Die enge wirtschaftliche Verflechtung mit der EU macht eine Verbesserung der Handelsbeziehungen unausweichlich. Gleichzeitig muss Starmer darauf achten, keine große Debatte über eine erneute EU-Mitgliedschaft zu entfachen, da diese politisch extrem aufgeladen ist. Seine Strategie, auf eine "kooperativere Beziehung" zu setzen, ist pragmatisch, wird aber auf Widerstand von Brexit-Befürwortern stoßen.
In den kommenden Jahren könnte sich eine Annäherung an die EU vor allem in wirtschaftlicher und sicherheitspolitischer Hinsicht verstärken. Ob dies jedoch reicht, um die Unzufriedenheit über den Brexit in der britischen Bevölkerung zu dämpfen, bleibt fraglich.
Biographien und Erklärungen:
Wer ist Keir Starmer?
Keir Starmer ist seit Juli 2024 Premierminister Großbritanniens und Vorsitzender der Labour-Partei. Zuvor war er von 2020 bis 2024 Oppositionsführer und hat die Partei nach der Niederlage von Jeremy Corbyn wieder in die politische Mitte geführt. Starmer, ein ehemaliger Menschenrechtsanwalt, war vor seiner politischen Laufbahn Direktor der britischen Strafverfolgungsbehörde (Crown Prosecution Service). Seine Politik zeichnet sich durch eine pragmatische, aber progressive Ausrichtung aus, die auf soziale Gerechtigkeit und wirtschaftliche Stabilität setzt.
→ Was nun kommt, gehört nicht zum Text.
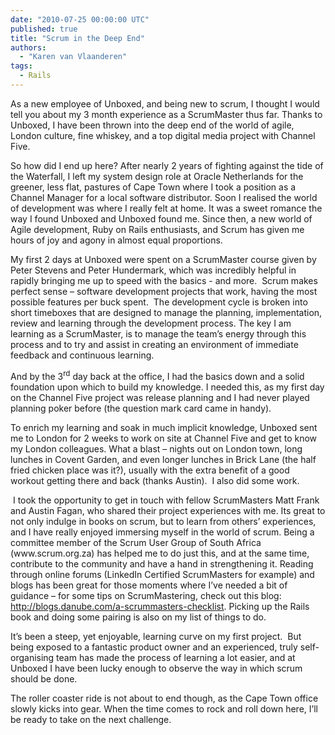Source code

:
 ```yaml
---
date: "2010-07-25 00:00:00 UTC"
published: true
title: "Scrum in the Deep End"
authors:
  - "Karen van Vlaanderen"
tags:
  - Rails
---
```


<p><span>As a new employee of Unboxed, and being new to scrum, I thought I would tell you about my 3 month experience as a ScrumMaster thus far. Thanks to Unboxed, I have been thrown into the deep end of the world of agile, London culture, fine whiskey, and a top digital media project with Channel Five. &nbsp;</span></p>
<p><span>So how did I end up here? After nearly 2 years of fighting against the tide of the Waterfall, I left my system design role at Oracle Netherlands for the greener, less flat, pastures of Cape Town where I took a position as a Channel Manager for a local software distributor. Soon I realised the world of development was where I really felt at home. It was a sweet romance the way I found Unboxed and Unboxed found me. Since then, a new world of Agile development, Ruby on Rails enthusiasts, and Scrum has given me hours of joy and agony in almost equal proportions.</span></p>
<p><span>My first 2 days at Unboxed were spent on a ScrumMaster course given by Peter Stevens and Peter Hundermark, which was incredibly helpful in rapidly bringing me up to speed with the basics - and more.&nbsp; Scrum makes perfect sense &ndash; software development projects that work, having the most possible features per buck spent.&nbsp; The development cycle is broken into short timeboxes that are designed to manage the planning, implementation, review and learning through the development process. The key I am learning as a ScrumMaster, is to manage the team&rsquo;s energy through this process and to try and assist in creating an environment of immediate feedback and continuous learning.&nbsp;</span></p>
<p><span>And by the 3</span><span><sup>rd</sup></span><span> day back at the office, I had the basics down and a solid foundation upon which to build my knowledge. I needed this, as my first day on the Channel Five project was release planning and I had never played planning poker before (the question mark card came in handy).</span></p>
<p><span>To enrich my learning and soak in much implicit knowledge, Unboxed sent me to London for 2 weeks to work on site at Channel Five and get to know my London colleagues. What a blast &ndash; nights out on London town, long lunches in Covent Garden, and even longer lunches in Brick Lane (the half fried chicken place was it?), usually with the extra benefit of a good workout getting there and back (thanks Austin).&nbsp; I also did some work.</span></p>
<p><span>&nbsp;I took the opportunity to get in touch with fellow ScrumMasters Matt Frank and Austin Fagan, who shared their project experiences with me. Its great to not only indulge in books on scrum, but to learn from others&rsquo; experiences, and I have really enjoyed immersing myself in the world of scrum. Being a committee member of the Scrum User Group of South Africa (www.scrum.org.za) has helped me to do just this, and at the same time, contribute to the community and have a hand in strengthening it. Reading through online forums (LinkedIn Certified ScrumMasters for example) and blogs has been great for those moments where I&rsquo;ve needed a bit of guidance &ndash; for some tips on ScrumMastering, check out this blog:</span><span> <a href="http://blogs.danube.com/a-scrummasters-checklist"><span>http://blogs.danube.com/a-scrummasters-checklist</span></a></span><span>. </span><span>Picking up the Rails book and doing some pairing is also on my list of things to do.</span></p>
<p><span>It&rsquo;s been a steep, yet enjoyable, learning curve on my first project.&nbsp; But being exposed to a fantastic product owner and an experienced, truly self-organising team has made the process of learning a lot easier, and at Unboxed I have been lucky enough to observe the way in which scrum should be done.&nbsp;</span></p>
<p><span>The roller coaster ride is not about to end though, as the Cape Town office slowly kicks into gear. When the time comes to rock and roll down here, I&rsquo;ll be ready to take on the next challenge.</span></p>
<p>&nbsp;</p>


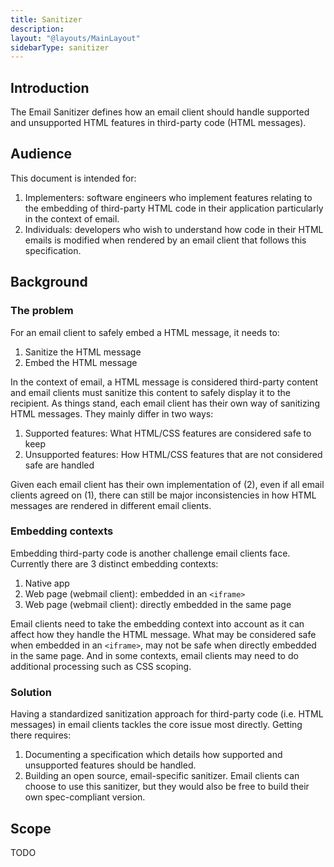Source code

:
 ```yaml
---
title: Sanitizer
description:
layout: "@layouts/MainLayout"
sidebarType: sanitizer
---
```


## Introduction

The Email Sanitizer defines how an email client should handle supported and unsupported HTML features in third-party code (HTML messages).

## Audience

This document is intended for:

1. Implementers: software engineers who implement features relating to the embedding of third-party HTML code in their application particularly in the context of email.
2. Individuals: developers who wish to understand how code in their HTML emails is modified when rendered by an email client that follows this specification.

## Background

### The problem

For an email client to safely embed a HTML message, it needs to:

1. Sanitize the HTML message
2. Embed the HTML message

In the context of email, a HTML message is considered third-party content and email clients must sanitize this content to safely display it to the recipient. As things stand, each email client has their own way of sanitizing HTML messages. They mainly differ in two ways:

1. Supported features: What HTML/CSS features are considered safe to keep
2. Unsupported features: How HTML/CSS features that are not considered safe are handled

Given each email client has their own implementation of (2), even if all email clients agreed on (1), there can still be major inconsistencies in how HTML messages are rendered in different email clients.

### Embedding contexts

Embedding third-party code is another challenge email clients face. Currently there are 3 distinct embedding contexts:

1. Native app
2. Web page (webmail client): embedded in an `<iframe>`
3. Web page (webmail client): directly embedded in the same page

Email clients need to take the embedding context into account as it can affect how they handle the HTML message. What may be considered safe when embedded in an `<iframe>`, may not be safe when directly embedded in the same page. And in some contexts, email clients may need to do additional processing such as CSS scoping.

### Solution

Having a standardized sanitization approach for third-party code (i.e. HTML messages) in email clients tackles the core issue most directly. Getting there requires:

1. Documenting a specification which details how supported and unsupported features should be handled.
2. Building an open source, email-specific sanitizer. Email clients can choose to use this sanitizer, but they would also be free to build their own spec-compliant version.

## Scope

TODO
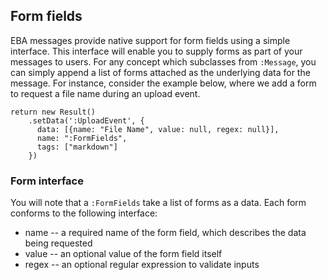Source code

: ## Form fields

EBA messages provide native support for form fields using a simple interface. This interface will enable you to supply forms as part of your messages to users. For any concept which subclasses from `:Message`, you can simply append a list of forms attached as the underlying data for the message. For instance, consider the example below, where we add a form to request a file name during an upload event.

```
return new Result()
    .setData(':UploadEvent', {
      data: [{name: "File Name", value: null, regex: null}],
      name: ":FormFields",
      tags: ["markdown"]
    })
```

### Form interface

You will note that a `:FormFields` take a list of forms as a data. Each form conforms to the following interface:

- name -- a required name of the form field, which describes the data being requested
- value -- an optional value of the form field itself
- regex -- an optional regular expression to validate inputs
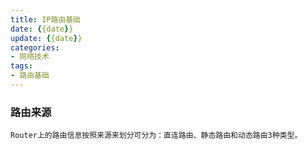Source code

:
 ```yaml
---
title: IP路由基础
date: {{date}}
update: {{date}}
categories:
- 网络技术
tags: 
- 路由基础
---
```


### 路由来源
    Router上的路由信息按照来源来划分可分为：直连路由、静态路由和动态路由3种类型。
    
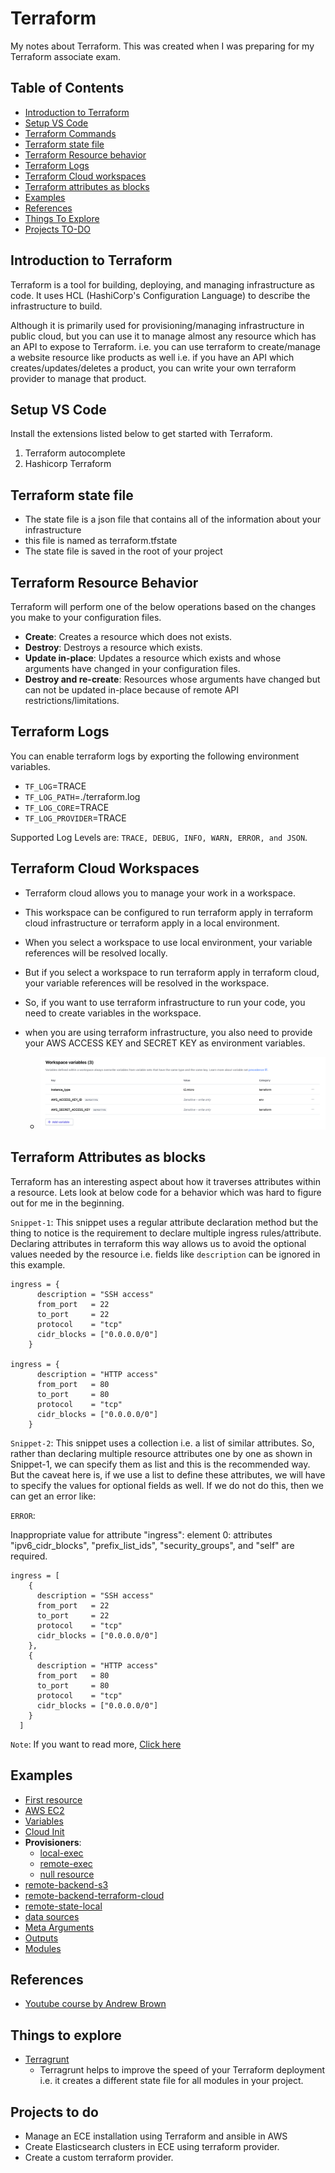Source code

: # Terraform

My notes about Terraform. This was created when I was preparing for my Terraform associate exam.

## Table of Contents

- [Introduction to Terraform](#introduction-to-terraform)
- [Setup VS Code](#setup-vs-code)
- [Terraform Commands](commands/README.md)
- [Terraform state file](#terraform-state-file)
- [Terraform Resource behavior](#terraform-resource-behavior)
- [Terraform Logs](#terraform-logs)
- [Terraform Cloud workspaces](#terraform-cloud-workspaces)
- [Terraform attributes as blocks](#terraform-attributes-as-blocks)
- [Examples](#examples)
- [References](#references)
- [Things To Explore](#things-to-explore)
- [Projects TO-DO](#projects-to-do)

## Introduction to Terraform

Terraform is a tool for building, deploying, and managing infrastructure as code. It uses HCL (HashiCorp's Configuration Language) to describe the infrastructure to build.

Although it is primarily used for provisioning/managing infrastructure in public cloud, but you can use it to manage almost any resource which has an API to expose to Terraform. i.e. you can use terraform to create/manage a website resource like products as well i.e. if you have an API which creates/updates/deletes a product, you can write your own terraform provider to manage that product.

## Setup VS Code

Install the extensions listed below to get started with Terraform.

<ol>
  <li>Terraform autocomplete</li>
  <li>Hashicorp Terraform</li>
</ol>

## Terraform state file

- The state file is a json file that contains all of the information about your infrastructure
- this file is named as terraform.tfstate
- The state file is saved in the root of your project

## Terraform Resource Behavior

Terraform will perform one of the below operations based on the changes you make to your configuration files.

- **Create**: Creates a resource which does not exists.
- **Destroy**: Destroys a resource which exists.
- **Update in-place**: Updates a resource which exists and whose arguments have changed in your configuration files.
- **Destroy and re-create**: Resources whose arguments have changed but can not be updated in-place because of remote API restrictions/limitations.

## Terraform Logs

You can enable terraform logs by exporting the following environment variables.

- `TF_LOG`=TRACE
- `TF_LOG_PATH`=./terraform.log
- `TF_LOG_CORE`=TRACE
- `TF_LOG_PROVIDER`=TRACE

Supported Log Levels are: `TRACE, DEBUG, INFO, WARN, ERROR, and JSON`.

## Terraform Cloud Workspaces

- Terraform cloud allows you to manage your work in a workspace.
- This workspace can be configured to run terraform apply in terraform cloud infrastructure or terraform apply in a local environment.
- When you select a workspace to use local environment, your variable references will be resolved locally.
- But if you select a workspace to run terraform apply in terraform cloud, your variable references will be resolved in the workspace.
- So, if you want to use terraform infrastructure to run your code, you need to create variables in the workspace.
- when you are using terraform infrastructure, you also need to provide your AWS ACCESS KEY and SECRET KEY as environment variables.

  - ![workspace variables](images/workspace-variables.png)

## Terraform Attributes as blocks

Terraform has an interesting aspect about how it traverses attributes within a resource. Lets look at below code for a behavior which was hard to figure out for me in the beginning.

`Snippet-1`: This snippet uses a regular attribute declaration method but the thing to notice is the requirement to declare multiple ingress rules/attribute. Declaring attributes in terraform this way allows us to avoid the optional values needed by the resource i.e. fields like `description` can be ignored in this example.

```hcl
ingress = {
      description = "SSH access"
      from_port   = 22
      to_port     = 22
      protocol    = "tcp"
      cidr_blocks = ["0.0.0.0/0"]
    }

ingress = {
      description = "HTTP access"
      from_port   = 80
      to_port     = 80
      protocol    = "tcp"
      cidr_blocks = ["0.0.0.0/0"]
    }
```

`Snippet-2`: This snippet uses a collection i.e. a list of similar attributes. So, rather than declaring multiple resource attributes one by one as shown in Snippet-1, we can specify them as list and this is the recommended way. But the caveat here is, if we use a list to define these attributes, we will have to specify the values for optional fields as well. If we do not do this, then we can get an error like:

`ERROR`: <p>Inappropriate value for attribute "ingress": element 0: attributes "ipv6_cidr_blocks", "prefix_list_ids", "security_groups", and "self" are required.</p>

```hcl
ingress = [
    {
      description = "SSH access"
      from_port   = 22
      to_port     = 22
      protocol    = "tcp"
      cidr_blocks = ["0.0.0.0/0"]
    },
    {
      description = "HTTP access"
      from_port   = 80
      to_port     = 80
      protocol    = "tcp"
      cidr_blocks = ["0.0.0.0/0"]
    }
  ]
```

`Note`: If you want to read more, [Click here](https://www.terraform.io/language/attr-as-blocks)

## Examples

- [First resource](first-resource/main.tf)
- [AWS EC2](aws-ec2/main.tf)
- [Variables](variables/main.tf)
- [Cloud Init](cloud-init/main.tf)
- **Provisioners**:
  - [local-exec](local-exec/README.md)
  - [remote-exec](remote-exec/README.md)
  - [null resource](null-resource/README.md)
- [remote-backend-s3](remote-backend-s3/main.tf)
- [remote-backend-terraform-cloud](remote-backend-terraform-cloud/main.tf)
- [remote-state-local](remote-state-local/README.md)
- [data sources](data-sources/README.md)
- [Meta Arguments](meta-arguments/README.md)
- [Outputs](outputs/README.md)
- [Modules](modules/README.md)

## References

- [Youtube course by Andrew Brown](https://www.youtube.com/watch?v=V4waklkBC38&t=9349s)

## Things to explore

- [Terragrunt](https://terragrunt.gruntwork.io/)
  - Terragrunt helps to improve the speed of your Terraform deployment i.e. it creates a different state file for all modules in your project.

## Projects to do

- Manage an ECE installation using Terraform and ansible in AWS
- Create Elasticsearch clusters in ECE using terraform provider.
- Create a custom terraform provider.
Was ist die Europäische Union?
Die Europäische Union (EU) ist eine wirtschaftliche und politische Staatengemeinschaft aus derzeit 27 Mitgliedsländern. Sie wurde nach dem Zweiten Weltkrieg gegründet, um Frieden, Stabilität und wirtschaftlichen Wohlstand in Europa zu sichern. Die EU reguliert eine gemeinsame Handelspolitik, Binnenmarktbestimmungen und hat eine gemeinsame Währung, den Euro, den 20 ihrer Mitgliedsstaaten verwenden.